▸ EXERCISE GOAL: For the data below, work out how many lines include the string "BitDogLab" and report only the number.

** DATA PROVIDED follows **

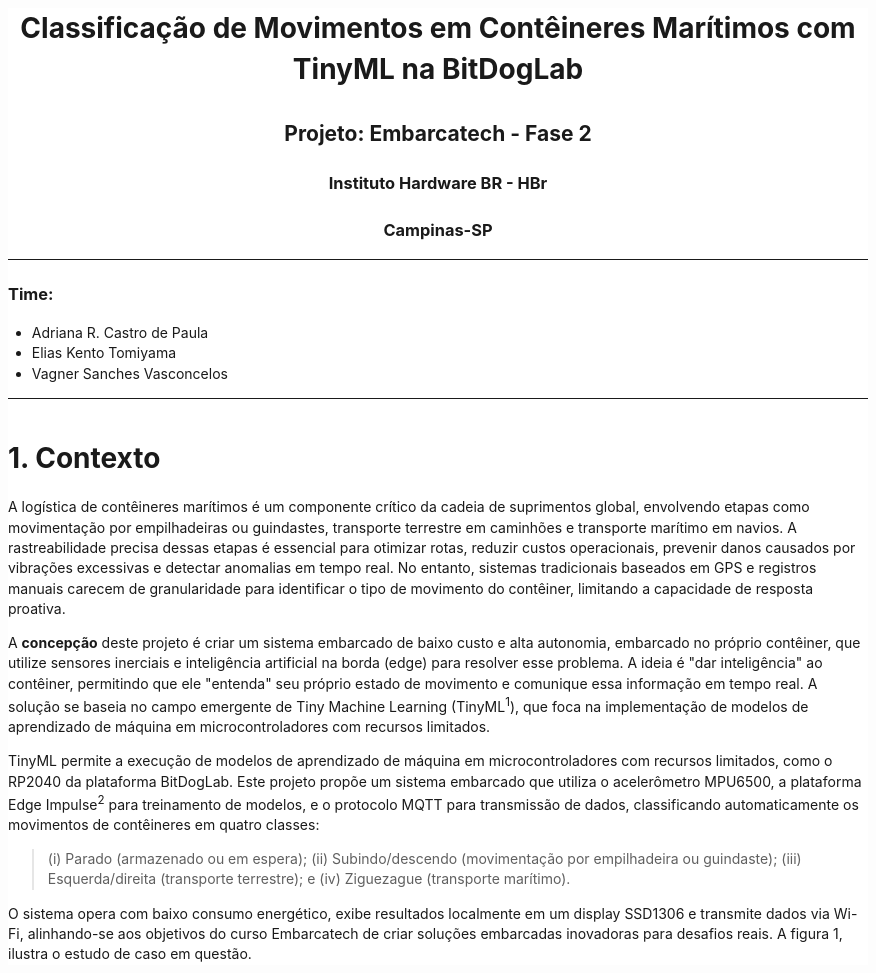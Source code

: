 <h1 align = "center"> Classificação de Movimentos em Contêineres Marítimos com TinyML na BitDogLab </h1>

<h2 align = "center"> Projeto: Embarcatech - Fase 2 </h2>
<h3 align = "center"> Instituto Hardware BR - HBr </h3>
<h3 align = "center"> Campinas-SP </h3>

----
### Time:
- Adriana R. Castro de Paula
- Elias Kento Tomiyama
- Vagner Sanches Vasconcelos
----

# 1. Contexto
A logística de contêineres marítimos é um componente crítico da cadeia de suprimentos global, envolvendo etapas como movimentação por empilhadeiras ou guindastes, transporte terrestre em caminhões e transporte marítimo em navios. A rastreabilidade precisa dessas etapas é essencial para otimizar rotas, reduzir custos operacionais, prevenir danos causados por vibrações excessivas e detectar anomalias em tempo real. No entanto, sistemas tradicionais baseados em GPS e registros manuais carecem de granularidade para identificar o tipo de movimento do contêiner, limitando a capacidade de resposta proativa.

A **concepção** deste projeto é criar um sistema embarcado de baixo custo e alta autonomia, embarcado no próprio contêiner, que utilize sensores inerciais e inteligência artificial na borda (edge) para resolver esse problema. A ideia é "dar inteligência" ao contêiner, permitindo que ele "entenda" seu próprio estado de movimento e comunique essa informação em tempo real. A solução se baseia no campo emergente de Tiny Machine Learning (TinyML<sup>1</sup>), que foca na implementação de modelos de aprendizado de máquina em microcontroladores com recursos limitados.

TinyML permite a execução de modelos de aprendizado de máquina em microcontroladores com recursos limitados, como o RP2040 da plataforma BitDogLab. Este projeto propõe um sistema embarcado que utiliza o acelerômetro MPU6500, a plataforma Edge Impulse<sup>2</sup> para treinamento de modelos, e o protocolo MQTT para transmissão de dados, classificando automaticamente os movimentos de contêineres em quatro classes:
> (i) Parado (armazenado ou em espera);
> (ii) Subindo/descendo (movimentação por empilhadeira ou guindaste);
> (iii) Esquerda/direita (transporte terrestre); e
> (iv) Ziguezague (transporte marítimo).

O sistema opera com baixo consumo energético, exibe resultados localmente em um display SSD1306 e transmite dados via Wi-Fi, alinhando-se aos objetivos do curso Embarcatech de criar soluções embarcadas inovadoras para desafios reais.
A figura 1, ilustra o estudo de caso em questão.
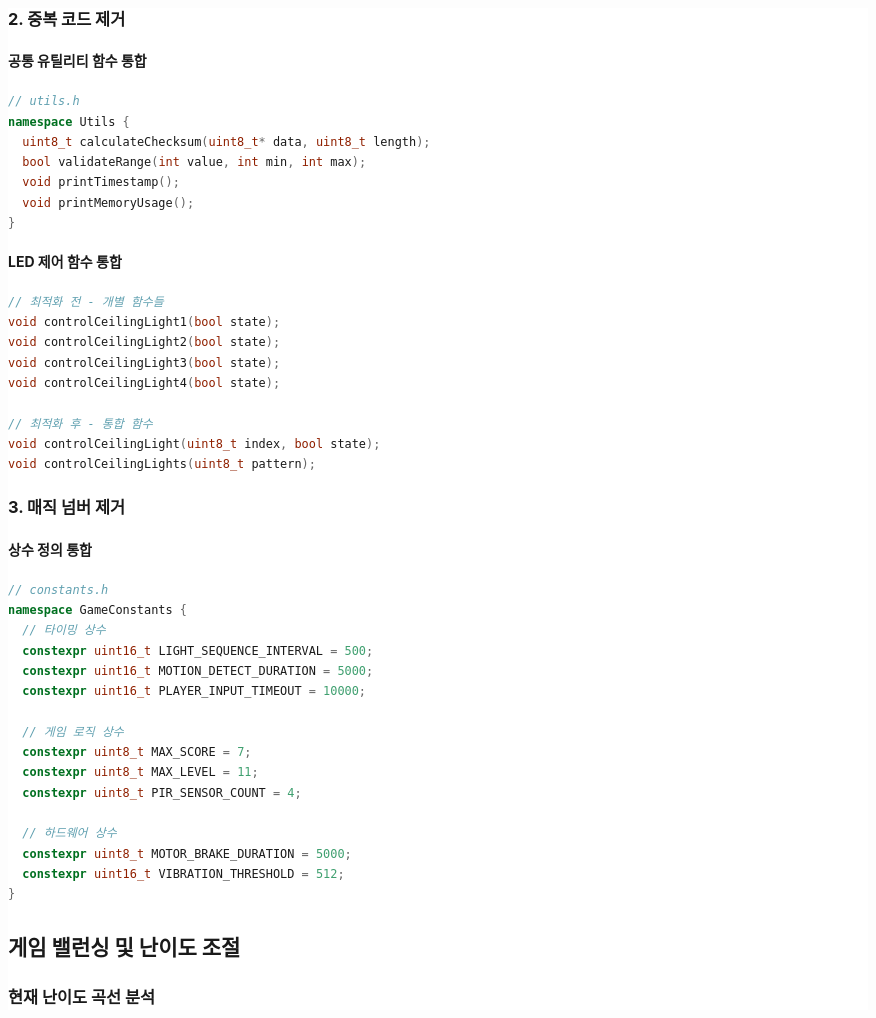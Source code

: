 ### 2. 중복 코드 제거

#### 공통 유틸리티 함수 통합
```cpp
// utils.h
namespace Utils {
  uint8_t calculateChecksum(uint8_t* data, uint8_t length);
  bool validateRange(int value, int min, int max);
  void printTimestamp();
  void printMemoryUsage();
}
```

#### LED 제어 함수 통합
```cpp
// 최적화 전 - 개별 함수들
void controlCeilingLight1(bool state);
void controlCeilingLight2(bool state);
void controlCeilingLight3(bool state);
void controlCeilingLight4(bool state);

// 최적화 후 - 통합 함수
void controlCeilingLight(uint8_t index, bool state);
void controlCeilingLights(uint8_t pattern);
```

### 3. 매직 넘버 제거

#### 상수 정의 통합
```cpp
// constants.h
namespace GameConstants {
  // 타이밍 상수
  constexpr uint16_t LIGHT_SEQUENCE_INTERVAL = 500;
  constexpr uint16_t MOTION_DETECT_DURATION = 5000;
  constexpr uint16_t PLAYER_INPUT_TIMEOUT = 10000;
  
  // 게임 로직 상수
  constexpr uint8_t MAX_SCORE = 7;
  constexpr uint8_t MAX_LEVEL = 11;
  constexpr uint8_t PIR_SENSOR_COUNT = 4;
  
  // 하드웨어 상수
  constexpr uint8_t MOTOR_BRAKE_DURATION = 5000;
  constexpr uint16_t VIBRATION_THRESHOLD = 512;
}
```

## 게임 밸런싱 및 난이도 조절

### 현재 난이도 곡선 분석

** End of DATA PROVIDED **

▸ RESPONSE TO THE TASK: 2